Panelists included Stamatis Tsantanis (CEO of Seanergy Maritime), Katerina Bodouroglou (Managing Director of STEM Shipping), and Andreas Enger (CEO of Höegh Autoliners). The panel was also joined by Konstantinos Kyriakopoulos (CEO of DeepSea Technologies), who served as the moderator, and Vassilis Triantafyllos, a lawyer and energy transition expert from the Greek Ministry of Energy.

From the left: Kyriakopoulos, Tsantanis, Bodouroglou, Enger, Triantafyllos

The discussion centered around the issue of achieving the industry’s goals as set by the International Maritime Organization (IMO), which call for a 20% emissions reduction from 2008 levels by 2030, a 70% reduction by 2040, and net-zero emissions by 2050.

Kyriakopoulos, whose company helps ships save up to 7% in fuel consumption using AI, led the panel discussion in discussing the immediate challenge of increasing the efficiency of existing ships in relation to the 2030 target.

“As one of the pioneers in adopting digital solutions for ships, we have been using DeepSea, one of the world’s most advanced tools, to optimize ship efficiency. The 20% reduction in greenhouse gas (GHG) emissions by 2030 and the realization of zero emissions by 2050 are achievable goals for shipping companies with the right clientele and fleet lineup,” said Tsantanis of Seanergy Maritime.

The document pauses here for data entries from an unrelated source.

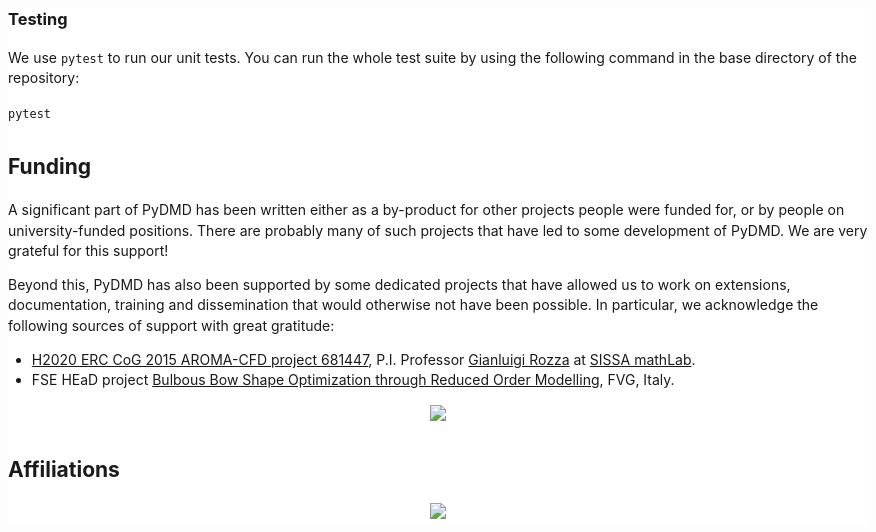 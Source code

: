 ### Testing
We use `pytest` to run our unit tests. You can run the whole test suite by using the following command in the base directory of the repository:
```bash
pytest
```

## Funding
A significant part of PyDMD has been written either as a by-product for other projects people were funded for, or by people on university-funded positions. There are probably many of such projects that have led to some development of PyDMD. We are very grateful for this support!

Beyond this, PyDMD has also been supported by some dedicated projects that have allowed us to work on extensions, documentation, training and dissemination that would otherwise not have been possible. In particular, we acknowledge the following sources of support with great gratitude:

* [H2020 ERC CoG 2015 AROMA-CFD project 681447](https://people.sissa.it/~grozza/aroma-cfd/), P.I. Professor [Gianluigi Rozza](https://people.sissa.it/~grozza) at [SISSA mathLab](https://mathlab.sissa.it/).
* FSE HEaD project [Bulbous Bow Shape Optimization through Reduced Order Modelling](https://mathlab.sissa.it/project/ottimizzazione-di-forme-prodiere-e-poppiere-di-carena-mediante-luso-di-algoritmi-parametrici), FVG, Italy.
<p align="center">
    <img src="readme/logos_funding.png" width="800" />
</p>

## Affiliations
<p align="center">
    <a href="https://numfocus.org/sponsored-projects/affiliated-projects">
        <img src="readme/numfocus-affiliated-project.png" width="300" />
    </a>
</p>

Enger emphasized Höegh’s dedication to achieving these goals, announcing plans to achieve net-zero emissions by 2040, well ahead of the IMO’s targets, by investing in a vast fleet of new dual-fuel, ammonia, and methane-ready ships. “We believe in the importance of providing options for our cargo owners, and that being a prime mover in the industry is a good thing,” he said. Zero-carbon fuels are more costly, so operational efficiency is even more important, so the use of digital solutions like AI tools is crucial.

STEM Shipping’s Bodouroglou noted that even slight changes in speed greatly affect fuel consumption. “By slowing down we can cause significant and immediate changes to emissions at sea.” Regarding the financial implications, she stated that, “our planet can accommodate a decrease in pace.”

The speakers agreed that one of the major challenges in decarbonizing maritime transport is the current Rush-to-Wait phenomenon (the tendency to sail fast and then wait in line at ports), and the lack of awareness of the fact that waiting times at ports actually increase emissions. To achieve net-zero emissions by 2050, it is extremely important to coordinate the supply chain.

They wrapped up the discussion by unanimously concurring that collaboration, innovation, and a multi-faceted approach are needed to realize a sustainable and decarbonized future for the maritime shipping industry.